I'm with you. The fact that Joshua is not the number one on this list really speaks to my age.
In my youth, Joshua was a password I used a lot, and only dropped it because I felt it was, like, too obvious.
Another one I used, especially when numbers became mandatory was Turk182. But that reference is from a seriously obscure mid 80s movie (of the same name.) I'm guessing precisely nobody here has heard of it :)
I was once tasked with reverse engineering a competitor's product, figured it might take a while but within minutes of running strings on one of the binaries it became clear one of the engineers must have been a major Game of Thrones fan.
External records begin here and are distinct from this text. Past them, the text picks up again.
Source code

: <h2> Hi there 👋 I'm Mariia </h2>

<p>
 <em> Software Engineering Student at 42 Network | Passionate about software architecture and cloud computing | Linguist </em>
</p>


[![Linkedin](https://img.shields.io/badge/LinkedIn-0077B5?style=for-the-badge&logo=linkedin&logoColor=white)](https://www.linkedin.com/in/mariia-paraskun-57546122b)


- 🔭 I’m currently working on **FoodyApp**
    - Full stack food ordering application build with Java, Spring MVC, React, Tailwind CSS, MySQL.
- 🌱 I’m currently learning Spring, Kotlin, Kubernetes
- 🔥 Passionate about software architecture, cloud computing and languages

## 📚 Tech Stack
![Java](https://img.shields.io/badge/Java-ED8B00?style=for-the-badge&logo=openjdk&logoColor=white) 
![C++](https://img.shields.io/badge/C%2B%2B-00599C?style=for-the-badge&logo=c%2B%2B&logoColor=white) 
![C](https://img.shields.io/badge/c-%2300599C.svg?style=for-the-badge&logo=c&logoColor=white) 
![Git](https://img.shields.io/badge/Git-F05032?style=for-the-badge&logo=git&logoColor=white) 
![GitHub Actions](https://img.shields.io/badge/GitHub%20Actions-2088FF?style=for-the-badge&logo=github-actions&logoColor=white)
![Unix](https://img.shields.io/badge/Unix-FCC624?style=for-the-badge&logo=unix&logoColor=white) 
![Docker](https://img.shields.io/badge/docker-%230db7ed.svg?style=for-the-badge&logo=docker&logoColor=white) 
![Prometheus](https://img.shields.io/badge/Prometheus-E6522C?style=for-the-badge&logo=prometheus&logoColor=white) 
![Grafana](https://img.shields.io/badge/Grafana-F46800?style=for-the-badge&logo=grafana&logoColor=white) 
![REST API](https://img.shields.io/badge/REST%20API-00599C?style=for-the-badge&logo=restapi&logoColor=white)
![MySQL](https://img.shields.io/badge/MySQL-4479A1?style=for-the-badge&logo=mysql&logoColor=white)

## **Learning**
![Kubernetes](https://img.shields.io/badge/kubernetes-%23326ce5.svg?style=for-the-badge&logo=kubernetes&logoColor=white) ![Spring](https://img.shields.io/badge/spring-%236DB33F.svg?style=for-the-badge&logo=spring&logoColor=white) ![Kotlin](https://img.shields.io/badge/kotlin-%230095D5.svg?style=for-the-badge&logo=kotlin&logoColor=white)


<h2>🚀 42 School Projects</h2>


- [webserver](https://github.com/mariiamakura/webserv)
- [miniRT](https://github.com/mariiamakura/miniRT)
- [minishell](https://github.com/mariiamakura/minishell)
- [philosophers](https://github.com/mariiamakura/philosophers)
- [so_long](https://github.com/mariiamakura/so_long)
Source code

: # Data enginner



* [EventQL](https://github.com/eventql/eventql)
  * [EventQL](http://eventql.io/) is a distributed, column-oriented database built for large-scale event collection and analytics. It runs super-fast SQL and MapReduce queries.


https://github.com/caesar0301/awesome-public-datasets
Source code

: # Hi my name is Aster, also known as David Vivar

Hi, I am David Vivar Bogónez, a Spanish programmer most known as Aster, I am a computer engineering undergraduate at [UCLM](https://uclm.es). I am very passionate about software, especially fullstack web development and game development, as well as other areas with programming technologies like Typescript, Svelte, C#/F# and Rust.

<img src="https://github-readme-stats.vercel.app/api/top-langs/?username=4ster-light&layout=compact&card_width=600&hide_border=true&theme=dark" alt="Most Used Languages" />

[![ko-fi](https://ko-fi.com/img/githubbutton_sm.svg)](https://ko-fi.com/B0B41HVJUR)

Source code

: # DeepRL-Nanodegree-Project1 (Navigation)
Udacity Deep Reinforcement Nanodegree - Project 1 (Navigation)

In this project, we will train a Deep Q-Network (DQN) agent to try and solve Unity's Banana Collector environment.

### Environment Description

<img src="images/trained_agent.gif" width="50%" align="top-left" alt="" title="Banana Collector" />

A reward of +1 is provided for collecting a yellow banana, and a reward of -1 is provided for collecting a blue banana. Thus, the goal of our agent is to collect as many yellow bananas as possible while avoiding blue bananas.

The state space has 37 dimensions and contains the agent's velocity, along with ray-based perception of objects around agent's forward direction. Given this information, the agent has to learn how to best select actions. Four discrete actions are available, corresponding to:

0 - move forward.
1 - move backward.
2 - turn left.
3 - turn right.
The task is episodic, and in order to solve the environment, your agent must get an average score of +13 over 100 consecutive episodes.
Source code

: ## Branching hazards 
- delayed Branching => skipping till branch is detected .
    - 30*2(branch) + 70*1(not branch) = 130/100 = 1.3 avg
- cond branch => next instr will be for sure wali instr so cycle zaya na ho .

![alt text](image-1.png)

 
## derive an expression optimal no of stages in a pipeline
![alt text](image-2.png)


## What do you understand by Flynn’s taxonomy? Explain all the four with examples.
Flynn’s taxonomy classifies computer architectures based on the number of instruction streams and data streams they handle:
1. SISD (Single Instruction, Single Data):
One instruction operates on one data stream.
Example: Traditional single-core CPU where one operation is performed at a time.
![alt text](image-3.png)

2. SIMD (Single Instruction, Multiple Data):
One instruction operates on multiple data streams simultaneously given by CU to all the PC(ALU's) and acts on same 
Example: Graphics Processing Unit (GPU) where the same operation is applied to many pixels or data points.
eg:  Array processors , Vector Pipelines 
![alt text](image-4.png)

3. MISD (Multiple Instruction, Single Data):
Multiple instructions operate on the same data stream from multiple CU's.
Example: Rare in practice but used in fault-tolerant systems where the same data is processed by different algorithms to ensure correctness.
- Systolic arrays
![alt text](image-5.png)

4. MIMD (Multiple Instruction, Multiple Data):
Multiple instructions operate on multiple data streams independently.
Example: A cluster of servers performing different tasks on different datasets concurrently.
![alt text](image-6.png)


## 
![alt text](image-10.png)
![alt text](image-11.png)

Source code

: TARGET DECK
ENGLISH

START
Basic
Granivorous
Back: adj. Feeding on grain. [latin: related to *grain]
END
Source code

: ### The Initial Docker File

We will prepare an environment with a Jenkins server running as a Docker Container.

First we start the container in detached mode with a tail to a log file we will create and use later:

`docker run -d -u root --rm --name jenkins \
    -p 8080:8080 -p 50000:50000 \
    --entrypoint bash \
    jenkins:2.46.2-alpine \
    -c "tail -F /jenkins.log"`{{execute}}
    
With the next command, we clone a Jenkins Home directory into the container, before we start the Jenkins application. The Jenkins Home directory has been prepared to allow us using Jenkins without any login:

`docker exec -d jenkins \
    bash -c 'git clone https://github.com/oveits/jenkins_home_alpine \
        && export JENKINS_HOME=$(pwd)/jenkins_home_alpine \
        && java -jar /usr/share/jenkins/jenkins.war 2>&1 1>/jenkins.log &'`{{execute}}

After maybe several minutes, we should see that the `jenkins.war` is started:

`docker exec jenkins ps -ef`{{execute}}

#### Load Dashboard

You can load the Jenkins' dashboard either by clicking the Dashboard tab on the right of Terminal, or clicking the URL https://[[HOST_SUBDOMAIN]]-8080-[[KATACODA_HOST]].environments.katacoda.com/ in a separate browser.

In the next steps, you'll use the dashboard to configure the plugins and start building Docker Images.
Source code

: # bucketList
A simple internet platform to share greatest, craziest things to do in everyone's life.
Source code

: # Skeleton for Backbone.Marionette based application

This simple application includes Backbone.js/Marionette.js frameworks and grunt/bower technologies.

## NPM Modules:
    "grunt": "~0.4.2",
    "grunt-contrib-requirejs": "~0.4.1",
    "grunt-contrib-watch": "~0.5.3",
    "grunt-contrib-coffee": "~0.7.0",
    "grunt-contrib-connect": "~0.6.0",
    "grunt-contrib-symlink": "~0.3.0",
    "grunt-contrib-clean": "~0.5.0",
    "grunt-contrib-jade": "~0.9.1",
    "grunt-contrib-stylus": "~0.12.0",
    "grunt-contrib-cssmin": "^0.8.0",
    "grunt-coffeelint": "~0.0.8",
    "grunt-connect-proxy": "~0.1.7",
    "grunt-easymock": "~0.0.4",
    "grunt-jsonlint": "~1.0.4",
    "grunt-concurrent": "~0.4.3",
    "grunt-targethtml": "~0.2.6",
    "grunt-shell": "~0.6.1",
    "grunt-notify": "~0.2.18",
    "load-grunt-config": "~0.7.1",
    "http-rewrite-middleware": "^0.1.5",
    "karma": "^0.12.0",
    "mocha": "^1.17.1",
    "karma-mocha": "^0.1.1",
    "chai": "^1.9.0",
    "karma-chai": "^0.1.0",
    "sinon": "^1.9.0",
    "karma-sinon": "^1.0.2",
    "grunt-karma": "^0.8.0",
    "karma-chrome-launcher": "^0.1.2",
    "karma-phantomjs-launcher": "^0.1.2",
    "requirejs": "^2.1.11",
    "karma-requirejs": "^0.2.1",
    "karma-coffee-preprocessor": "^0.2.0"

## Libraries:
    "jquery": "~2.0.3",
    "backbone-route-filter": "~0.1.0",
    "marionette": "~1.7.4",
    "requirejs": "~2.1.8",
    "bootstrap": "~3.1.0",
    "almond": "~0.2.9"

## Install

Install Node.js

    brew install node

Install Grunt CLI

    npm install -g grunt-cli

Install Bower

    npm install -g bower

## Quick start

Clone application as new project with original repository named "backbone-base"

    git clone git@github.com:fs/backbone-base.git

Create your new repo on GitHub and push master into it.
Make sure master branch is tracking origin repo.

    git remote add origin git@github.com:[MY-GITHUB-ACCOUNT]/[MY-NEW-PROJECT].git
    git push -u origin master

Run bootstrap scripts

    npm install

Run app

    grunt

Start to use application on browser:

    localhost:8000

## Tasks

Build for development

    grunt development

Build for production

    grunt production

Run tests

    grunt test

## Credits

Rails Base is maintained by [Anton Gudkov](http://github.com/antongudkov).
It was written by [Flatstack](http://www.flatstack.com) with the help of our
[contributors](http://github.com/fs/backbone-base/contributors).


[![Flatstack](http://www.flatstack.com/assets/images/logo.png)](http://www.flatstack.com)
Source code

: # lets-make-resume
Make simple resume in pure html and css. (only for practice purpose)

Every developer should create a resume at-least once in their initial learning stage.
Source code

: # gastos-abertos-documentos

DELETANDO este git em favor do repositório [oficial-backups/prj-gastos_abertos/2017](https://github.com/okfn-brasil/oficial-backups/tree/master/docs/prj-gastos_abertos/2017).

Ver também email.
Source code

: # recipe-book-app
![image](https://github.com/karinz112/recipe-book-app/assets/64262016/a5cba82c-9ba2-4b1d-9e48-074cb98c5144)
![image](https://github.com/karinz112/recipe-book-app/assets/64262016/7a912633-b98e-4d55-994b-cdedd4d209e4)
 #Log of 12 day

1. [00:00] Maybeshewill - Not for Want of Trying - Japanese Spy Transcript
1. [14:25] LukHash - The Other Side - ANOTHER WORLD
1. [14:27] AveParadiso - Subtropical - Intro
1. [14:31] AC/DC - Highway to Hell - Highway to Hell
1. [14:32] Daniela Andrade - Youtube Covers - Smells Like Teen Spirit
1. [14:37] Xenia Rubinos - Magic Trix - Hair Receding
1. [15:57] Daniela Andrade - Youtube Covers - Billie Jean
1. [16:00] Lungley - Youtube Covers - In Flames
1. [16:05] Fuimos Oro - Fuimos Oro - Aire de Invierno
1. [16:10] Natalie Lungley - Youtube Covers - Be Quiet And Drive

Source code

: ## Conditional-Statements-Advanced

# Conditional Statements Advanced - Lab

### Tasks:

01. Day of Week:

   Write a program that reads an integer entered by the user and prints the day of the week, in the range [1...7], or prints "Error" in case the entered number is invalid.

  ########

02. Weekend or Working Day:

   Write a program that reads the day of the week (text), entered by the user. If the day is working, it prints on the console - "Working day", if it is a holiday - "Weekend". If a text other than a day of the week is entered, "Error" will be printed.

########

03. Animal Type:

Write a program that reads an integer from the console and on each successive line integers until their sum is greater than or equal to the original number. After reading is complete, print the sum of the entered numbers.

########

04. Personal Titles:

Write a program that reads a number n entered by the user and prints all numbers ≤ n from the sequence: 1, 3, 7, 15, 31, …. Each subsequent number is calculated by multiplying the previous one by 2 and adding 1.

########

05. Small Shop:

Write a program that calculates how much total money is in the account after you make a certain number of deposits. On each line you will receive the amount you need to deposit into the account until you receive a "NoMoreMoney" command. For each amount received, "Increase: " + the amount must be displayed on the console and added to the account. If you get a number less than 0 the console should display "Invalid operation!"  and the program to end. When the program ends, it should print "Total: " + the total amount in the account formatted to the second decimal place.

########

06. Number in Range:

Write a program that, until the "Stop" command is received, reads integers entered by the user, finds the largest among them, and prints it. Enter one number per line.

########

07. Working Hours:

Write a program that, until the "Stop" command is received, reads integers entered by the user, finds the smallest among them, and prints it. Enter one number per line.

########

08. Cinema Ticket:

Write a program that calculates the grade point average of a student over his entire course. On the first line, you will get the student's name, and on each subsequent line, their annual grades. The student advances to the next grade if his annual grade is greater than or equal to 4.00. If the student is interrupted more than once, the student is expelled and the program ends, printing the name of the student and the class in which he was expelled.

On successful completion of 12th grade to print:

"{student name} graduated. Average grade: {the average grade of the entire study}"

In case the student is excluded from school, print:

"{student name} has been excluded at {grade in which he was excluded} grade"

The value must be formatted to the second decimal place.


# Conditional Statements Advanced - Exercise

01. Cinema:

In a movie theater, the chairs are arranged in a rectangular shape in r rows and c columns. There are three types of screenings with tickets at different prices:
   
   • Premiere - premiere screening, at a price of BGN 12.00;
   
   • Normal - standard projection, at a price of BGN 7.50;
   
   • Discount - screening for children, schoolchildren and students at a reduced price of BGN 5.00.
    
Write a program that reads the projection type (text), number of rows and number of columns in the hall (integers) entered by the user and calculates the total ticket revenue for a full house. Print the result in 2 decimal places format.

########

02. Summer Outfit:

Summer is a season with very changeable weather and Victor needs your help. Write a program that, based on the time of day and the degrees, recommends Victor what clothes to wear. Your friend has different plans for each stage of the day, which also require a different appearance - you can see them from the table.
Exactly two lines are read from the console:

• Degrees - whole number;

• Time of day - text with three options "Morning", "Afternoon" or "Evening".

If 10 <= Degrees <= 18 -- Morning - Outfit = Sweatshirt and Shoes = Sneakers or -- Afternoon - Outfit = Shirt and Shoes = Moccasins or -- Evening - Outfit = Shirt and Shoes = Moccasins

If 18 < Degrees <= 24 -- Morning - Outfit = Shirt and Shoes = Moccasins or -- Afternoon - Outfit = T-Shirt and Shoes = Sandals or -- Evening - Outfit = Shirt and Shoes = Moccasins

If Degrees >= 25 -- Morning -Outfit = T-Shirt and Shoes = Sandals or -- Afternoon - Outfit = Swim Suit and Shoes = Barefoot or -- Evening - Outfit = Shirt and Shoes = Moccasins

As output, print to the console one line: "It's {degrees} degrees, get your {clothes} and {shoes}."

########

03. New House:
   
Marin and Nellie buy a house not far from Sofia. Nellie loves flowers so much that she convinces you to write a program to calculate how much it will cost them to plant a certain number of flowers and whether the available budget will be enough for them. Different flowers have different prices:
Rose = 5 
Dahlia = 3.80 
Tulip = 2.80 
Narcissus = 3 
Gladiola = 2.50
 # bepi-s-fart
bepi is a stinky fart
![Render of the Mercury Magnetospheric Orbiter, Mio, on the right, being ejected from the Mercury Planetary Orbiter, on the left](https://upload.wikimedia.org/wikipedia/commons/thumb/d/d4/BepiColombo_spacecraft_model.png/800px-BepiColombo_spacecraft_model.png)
Talk about making your encryption passwords jump out :eek:
Random strings, folks, much safer to stick with random strings...
Heh.
I wonder if it is still tradition in universities to assign quirky network names to their machines? Would anyone even notice these days, as these names are way less prominently displayed these days?
They greybeards who came before me used names from the lore of LotR. I used house names from A Song of Ice and Fire (better known as the early 2000s tv series Game of Thrones, though the first book was released in the 90s). The youngsters after me used Pokémon names.
This has me wondering. When I was in school about 2 decades ago they were using names of Greek or Roman gods for servers. Part of me wonders if many campuses even have many servers worth naming now, since all the services I used at that time have now been outsourced to Google or Microsoft long ago. I’m guessing there must still be a few servers in a rack even in a cloud-centric school, but the days of connecting to like “hermes.university.edu” to get email/FTP/web hosting must be gone basically everywhere by now.
Mid-80s, the Stanford TOPS-20 campus timesharing system had machines named Hamlet, Othello, Lear, and Macbeth which users called The Tragedies. The system administrators did NOT like that.
Names from Tolkien, movies, and tv got popular as workstations got deployed. Initially we thought the management had unclenched but learned that end users picked the names as these were machines deployed by individual research groups.
TV, not film, but I have in fact used Data’s complete command lockout sequence from the “Brothers” episode of Star Trek: The Next Generation. Something like 60 characters, including the NATO alphabet.
A question that interests me more is: has anyone used the transliteration of the Elvish “Speak friend and enter” (1) as a password? That is, “pedo mellon a minno”.
I actually wrote out that line in my journal with a calligraphy pen, copying the Elvish characters - one of my favorite fictional alphabets to this day.
There was some movie I watched as a kid where the password was "remember" but, ironically, I can't remember it now. At the time I thought it was clever, nothing I had to log in to actually matter, but a few years later I decided to change it.
All the database leaks have shown that many people aren't nearly as clever as they think they are. I'm not sure if Passkeys are going to prove out as a good solution, so for the moment I am inclined to say your best bet is a good password manager and long, random passwords.